Precarious Futures: Cultivating Resilience in the DMV
Situating my study in the DMV (Washington DC, Maryland, and Virginia), I argue that historic and ongoing power structures transform farmers’ small farms into sites of knowledge production and identity formation. My research explores how land theft, disinvestment, and disempowerment shape Black farmers and their relationship to their land. Using ethnography, I ask how culturally-situated experimentation produces knowledge, identity, and social ties through various modes of testing, including trial and error by “giving it a try.” I am also interested in understanding how small-scale farmers are pivoting to or prioritizing education and training programs because crop production is often financially untenable.

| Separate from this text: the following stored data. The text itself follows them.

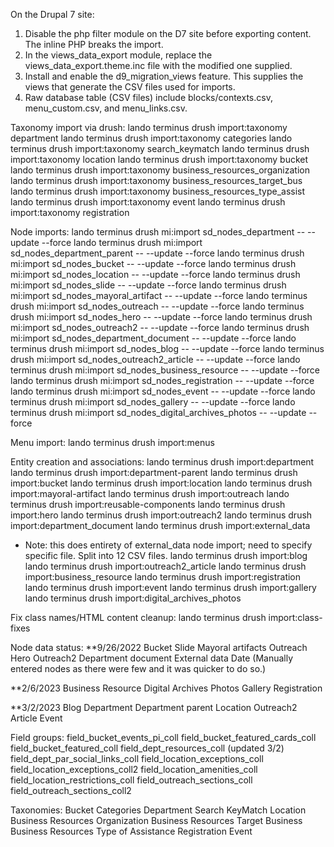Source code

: On the Drupal 7 site:
1. Disable the php filter module on the D7 site before exporting content. The inline PHP breaks the import.
2. In the views_data_export module, replace the views_data_export.theme.inc file with the modified one supplied.
3. Install and enable the d9_migration_views feature.  This supplies the views that generate the CSV files used for imports.
4. Raw database table (CSV files) include blocks/contexts.csv, menu_custom.csv, and menu_links.csv.

Taxonomy import via drush:
lando terminus drush import:taxonomy department
lando terminus drush import:taxonomy categories
lando terminus drush import:taxonomy search_keymatch
lando terminus drush import:taxonomy location
lando terminus drush import:taxonomy bucket
lando terminus drush import:taxonomy business_resources_organization
lando terminus drush import:taxonomy business_resources_target_bus
lando terminus drush import:taxonomy business_resources_type_assist
lando terminus drush import:taxonomy event
lando terminus drush import:taxonomy registration

Node imports:
lando terminus drush mi:import sd_nodes_department -- --update --force
lando terminus drush mi:import sd_nodes_department_parent -- --update --force
lando terminus drush mi:import sd_nodes_bucket -- --update --force
lando terminus drush mi:import sd_nodes_location -- --update --force
lando terminus drush mi:import sd_nodes_slide -- --update --force
lando terminus drush mi:import sd_nodes_mayoral_artifact -- --update --force
lando terminus drush mi:import sd_nodes_outreach -- --update --force
lando terminus drush mi:import sd_nodes_hero -- --update --force
lando terminus drush mi:import sd_nodes_outreach2 -- --update --force
lando terminus drush mi:import sd_nodes_department_document -- --update --force
lando terminus drush mi:import sd_nodes_blog -- --update --force
lando terminus drush mi:import sd_nodes_outreach2_article -- --update --force
lando terminus drush mi:import sd_nodes_business_resource -- --update --force
lando terminus drush mi:import sd_nodes_registration -- --update --force
lando terminus drush mi:import sd_nodes_event -- --update --force
lando terminus drush mi:import sd_nodes_gallery -- --update --force
lando terminus drush mi:import sd_nodes_digital_archives_photos -- --update --force

Menu import:
lando terminus drush import:menus

Entity creation and associations:
lando terminus drush import:department
lando terminus drush import:department-parent
lando terminus drush import:bucket
lando terminus drush import:location
lando terminus drush import:mayoral-artifact
lando terminus drush import:outreach
lando terminus drush import:reusable-components
lando terminus drush import:hero
lando terminus drush import:outreach2
lando terminus drush import:department_document
lando terminus drush import:external_data 
  * Note: this does entirety of external_data node import; need to specify specific file.  Split into 12 CSV files.
lando terminus drush import:blog
lando terminus drush import:outreach2_article
lando terminus drush import:business_resource
lando terminus drush import:registration
lando terminus drush import:event
lando terminus drush import:gallery
lando terminus drush import:digital_archives_photos

Fix class names/HTML content cleanup:
lando terminus drush import:class-fixes

Node data status:
**9/26/2022
Bucket
Slide
Mayoral artifacts
Outreach
Hero
Outreach2
Department document
External data
Date (Manually entered nodes as there were few and it was quicker to do so.)

**2/6/2023
Business Resource
Digital Archives Photos
Gallery
Registration

**3/2/2023
Blog
Department
Department parent
Location
Outreach2 Article
Event

Field groups:
field_bucket_events_pi_coll
field_bucket_featured_cards_coll
field_bucket_featured_coll
field_dept_resources_coll (updated 3/2)
field_dept_par_social_links_coll
field_location_exceptions_coll
field_location_exceptions_coll2
field_location_amenities_coll
field_location_restrictions_coll
field_outreach_sections_coll
field_outreach_sections_coll2

Taxonomies:
Bucket
Categories
Department
Search KeyMatch
Location
Business Resources Organization
Business Resources Target Business
Business Resources Type of Assistance
Registration
Event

Globally we produce too much food for anyone to suffer from hunger! I grew up visiting the South Indian farms that my parents grew up on and understanding what a different food system might look like; where produce and meat are locally sourced and seasonal eating is the norm. A couple years ago, I decided to pursue my interest in food and moved to Goa, India, where I worked for eight months at a restaurant dedicated to building a more sustainable food system. This experience inspired me to return to school and pursue research on food sovereignty movements and how farmers are adapting to climate change. In the first year of my program at JHU, I volunteered with different local organizations in Baltimore, including the 6th Branch and Blue Light Junction. These organizations were in neighborhoods close by but outside the Hopkins bubble, such as Johnston Square. There, I quickly understood how motivated people were to uplift their respective communities through farming and improving food access.

Farming requires a consistency that feels both scarce and extraordinary in society today given the attention economy and the hold algorithms possess. Each day these farmers showed up regardless of how difficult it was to do so. I truly benefited from witnessing these small-scale farmers’ commitment to their way of life and how they intentionally cultivated a powerful community. I am inspired by the Black farmers I observed and interviewed, who all emphasized the importance of enacting and enabling change through their proactive presence as Black farmers. They expressed joy for the privilege of working in dirt, and frustration at seeing few who looked like them tending and stewarding land. They hope developing training initiatives will encourage an environment in which more Black community members are emboldened to pursue farming and engage in such justice-oriented efforts.
In addition to recognizing broader conceptions of experimentation and pluralizing scientific practices, this project examines what implementing models of sustainable or regenerative agriculture ideals looks like in practice. In doing so, I seek to understand major barriers including access to land and vulnerability to unpredictable climate, particularly within an unfavorable political atmosphere. Through this research, I explore the feasibility of alternative food system models, which offer a bit of hope amidst the ongoing and escalating climate crisis.